Description of the task: Work through the records below and tally every line containing "individually". Reply with the total alone.

Plain-text document sources
────────────────

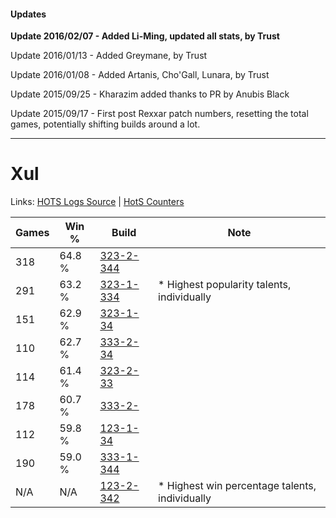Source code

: #### Updates
**Update 2016/02/07 - Added Li-Ming, updated all stats, by Trust**

Update 2016/01/13 - Added Greymane, by Trust

Update 2016/01/08 - Added Artanis, Cho'Gall, Lunara, by Trust

Update 2015/09/25 - Kharazim added thanks to PR by Anubis Black

Update 2015/09/17 - First post Rexxar patch numbers, resetting the total games, potentially shifting builds around a lot.

***

# Xul

Links: [HOTS Logs Source](https://www.hotslogs.com/Sitewide/HeroDetails?Hero=Xul) | [HotS Counters](http://hotscounters.com/#/hero/Xul)

Games  | Win %  | Build     | Note
-----  | -----  | -----     | ----
318    | 64.8 % | [323-2-344](http://www.heroesfire.com/hots/talent-calculator/xul#oUZO) | 
291    | 63.2 % | [323-1-334](http://www.heroesfire.com/hots/talent-calculator/xul#oUJc) | * Highest popularity talents, individually
151    | 62.9 % | [323-1-34](http://www.heroesfire.com/hots/talent-calculator/xul#531-) | 
110    | 62.7 % | [333-2-34](http://www.heroesfire.com/hots/talent-calculator/xul#55Vo) | 
114    | 61.4 % | [323-2-33](http://www.heroesfire.com/hots/talent-calculator/xul#533X) | 
178    | 60.7 % | [333-2-](http://www.heroesfire.com/hots/talent-calculator/xul#3GK) | 
112    | 59.8 % | [123-1-34](http://www.heroesfire.com/hots/talent-calculator/xul#4IC-) | 
190    | 59.0 % | [333-1-344](http://www.heroesfire.com/hots/talent-calculator/xul#oskG) | 
N/A    | N/A    | [123-2-342](http://www.heroesfire.com/hots/talent-calculator/xul#gsHM) | * Highest win percentage talents, individually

────────────────

Response: 2